New Obamacare chief faces heavy workload

A man once berated by lawmakers for massive Obamacare failures is now leading the agency that guides its implementation.

When Marilyn Tavenner steps down from the Centers for Medicare and Medicaid Services at the end of February, former technology executive Andy Slavitt will take her place as the head honcho overseeing the Affordable Care Act’s major components. Slavitt joined CMS as second-in-command last June to help improve HealthCare.gov before year two of enrollment.

Just months earlier, he and other executives involved in helping to build the federal insurance marketplace had been hauled before a House committee to explain why it failed so badly in its first year. At the time, Slavitt was a vice president at Optum, which owns one of the contractors paid to develop the insurance marketplace.

Slavitt will take over CMS in an acting capacity at the end of the second Obamacare enrollment season, which has avoided the technological disasters that marked year one. Consumers have been able to enroll in plans with relative ease and the website has stood up under heavy traffic — a notable shift from last year’s crashes.

But that doesn’t mean his job will be easy.

The agency must keep convincing uninsured Americans to sign up for Obamacare coverage to progress toward the eventual goal of 25 million people covered. There’s a chance the Supreme Court could block the law’s insurance subsidies to poor and middle-income Americans in states relying on Healthcare.gov instead of their own marketplace, after it hears a challenge to the subsidies in March.

And then there’s the challenge of driving down overall health care costs and improving quality in Medicare, which covers 50 million Americans. The Affordable Care Act contains some experimental programs aimed at those goals, but moving the entire program in that direction is difficult.

“You can see why [Slavitt] would be a good fit because he is already leading the most critical part of the administration’s priorities for the agency now,” said Mark McClellan, former CMS administrator from 2004 to 2006. “The downside of that is that the rest of CMS is a huge job between Medicare and Medicaid.”

To top it off, the health care law remains politically divisive, making it uncertain whether the Senate would confirm Slavitt if he were to be nominated.

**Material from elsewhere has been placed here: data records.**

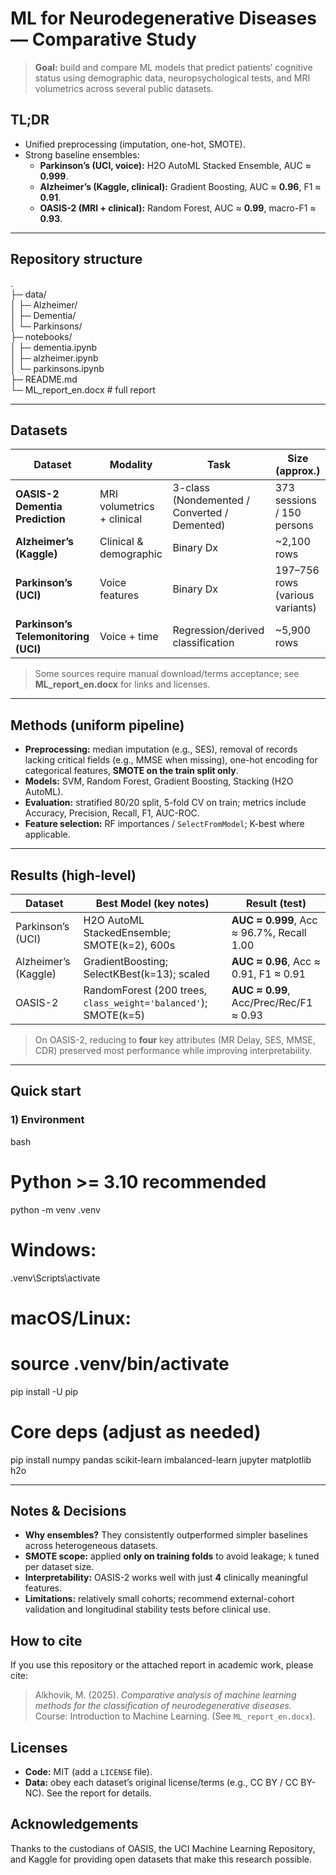 # ML for Neurodegenerative Diseases — Comparative Study

> **Goal:** build and compare ML models that predict patients’ cognitive status using demographic data, neuropsychological tests, and MRI volumetrics across several public datasets.

## TL;DR
- Unified preprocessing (imputation, one-hot, SMOTE).
- Strong baseline ensembles:
  - **Parkinson’s (UCI, voice):** H2O AutoML Stacked Ensemble, AUC ≈ **0.999**.
  - **Alzheimer’s (Kaggle, clinical):** Gradient Boosting, AUC ≈ **0.96**, F1 ≈ **0.91**.
  - **OASIS-2 (MRI + clinical):** Random Forest, AUC ≈ **0.99**, macro-F1 ≈ **0.93**.

---

## Repository structure
.</br>
├─ data/ </br>
│  ├─ Alzheimer/</br>
│  ├─ Dementia/</br>
│  └─ Parkinsons/</br>
├─ notebooks/</br>
│  ├─ dementia.ipynb</br>
│  ├─ alzheimer.ipynb</br>
│  └─ parkinsons.ipynb</br>
├─ README.md</br>
└─ ML_report_en.docx    # full report


---

## Datasets
| Dataset | Modality | Task | Size (approx.) |
|---|---|---|---|
| **OASIS-2 Dementia Prediction** | MRI volumetrics + clinical | 3-class (Nondemented / Converted / Demented) | 373 sessions / 150 persons |
| **Alzheimer’s (Kaggle)** | Clinical & demographic | Binary Dx | ~2,100 rows |
| **Parkinson’s (UCI)** | Voice features | Binary Dx | 197–756 rows (various variants) |
| **Parkinson’s Telemonitoring (UCI)** | Voice + time | Regression/derived classification | ~5,900 rows |

> Some sources require manual download/terms acceptance; see **ML_report_en.docx** for links and licenses.

---

## Methods (uniform pipeline)
- **Preprocessing:** median imputation (e.g., SES), removal of records lacking critical fields (e.g., MMSE when missing), one-hot encoding for categorical features, **SMOTE on the train split only**.
- **Models:** SVM, Random Forest, Gradient Boosting, Stacking (H2O AutoML).
- **Evaluation:** stratified 80/20 split, 5-fold CV on train; metrics include Accuracy, Precision, Recall, F1, AUC-ROC.
- **Feature selection:** RF importances / `SelectFromModel`; K-best where applicable.

---

## Results (high-level)
| Dataset | Best Model (key notes) | Result (test) |
|---|---|---|
| Parkinson’s (UCI) | H2O AutoML StackedEnsemble; SMOTE(k=2), 600s | **AUC ≈ 0.999**, Acc ≈ 96.7%, Recall 1.00 |
| Alzheimer’s (Kaggle) | GradientBoosting; SelectKBest(k=13); scaled | **AUC ≈ 0.96**, Acc ≈ 0.91, F1 ≈ 0.91 |
| OASIS-2 | RandomForest (200 trees, `class_weight='balanced'`); SMOTE(k=5) | **AUC ≈ 0.99**, Acc/Prec/Rec/F1 ≈ 0.93 |

> On OASIS-2, reducing to **four** key attributes (MR Delay, SES, MMSE, CDR) preserved most performance while improving interpretability.

---

## Quick start

### 1) Environment
bash
# Python >= 3.10 recommended
python -m venv .venv
# Windows:
.venv\Scripts\activate
# macOS/Linux:
# source .venv/bin/activate
pip install -U pip

# Core deps (adjust as needed)
pip install numpy pandas scikit-learn imbalanced-learn jupyter matplotlib h2o

---
## Notes & Decisions
- **Why ensembles?** They consistently outperformed simpler baselines across heterogeneous datasets.
- **SMOTE scope:** applied **only on training folds** to avoid leakage; `k` tuned per dataset size.
- **Interpretability:** OASIS-2 works well with just **4** clinically meaningful features.
- **Limitations:** relatively small cohorts; recommend external-cohort validation and longitudinal stability tests before clinical use.

## How to cite
If you use this repository or the attached report in academic work, please cite:

> Alkhovik, M. (2025). *Comparative analysis of machine learning methods for the classification of neurodegenerative diseases.* Course: Introduction to Machine Learning. (See `ML_report_en.docx`).

## Licenses
- **Code:** MIT (add a `LICENSE` file).
- **Data:** obey each dataset’s original license/terms (e.g., CC BY / CC BY-NC). See the report for details.

## Acknowledgements
Thanks to the custodians of OASIS, the UCI Machine Learning Repository, and Kaggle for providing open datasets that make this research possible.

The White House hasn’t said whether it will nominate Slavitt, or someone else, to permanently fill Tavenner’s post.

“Andy will be the acting administrator until the White House nominates, and the Senate confirms, a permanent CMS administrator,” a CMS official told the Washington Examiner.

Some say the administration might not even wade into that potential battle, as less than two years remain in the Obama presidency. Even if the president were to nominate someone, it could take that long just to get him or her confirmed. Tavenner served as acting administrator for nearly 18 months before the Senate finally approved her.

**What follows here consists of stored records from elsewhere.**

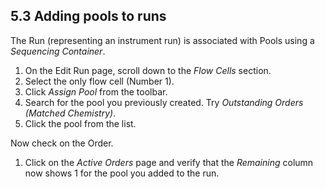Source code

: ## 5.3 Adding pools to runs
 
The Run (representing an instrument run) is associated with Pools using a
_Sequencing Container_.

1. On the Edit Run page, scroll down to the _Flow Cells_ section.
1. Select the only flow cell (Number 1).
1. Click _Assign Pool_ from the toolbar.
1. Search for the pool you previously created. Try _Outstanding Orders (Matched Chemistry)_.
1. Click the pool from the list.

Now check on the Order.
 
1. Click on the _Active Orders_ page and verify that the _Remaining_ column now
shows 1 for the pool you added to the run.

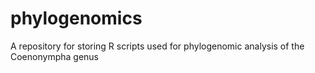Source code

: # phylogenomics
A repository for storing R scripts used for phylogenomic analysis of the Coenonympha genus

Tom Scully, who led CMS from 2001 to 2003, said it wouldn’t be “unheard of” for the administration to have an acting administrator for the final few months. The agency has been led by a confirmed administrator less than four years out of the last 10.

“[Confirmation] just gives you more moral authority with the agency,” Scully said. “Does it make a hell of a lot of difference? Probably not.”

The administration is most likely weighing whether Slavitt is able to manage CMS long term or whether he should return at some point to focusing more on the health care law, McClellan said. Former aides say Tavenner thinks highly of Slavitt, which could influence the administration’s decision.

“I think the administration is probably thinking about whether Andy should keep concentrating on what he’s been concentrating on or can he handle that and this broad range of activities as well,” McClellan said.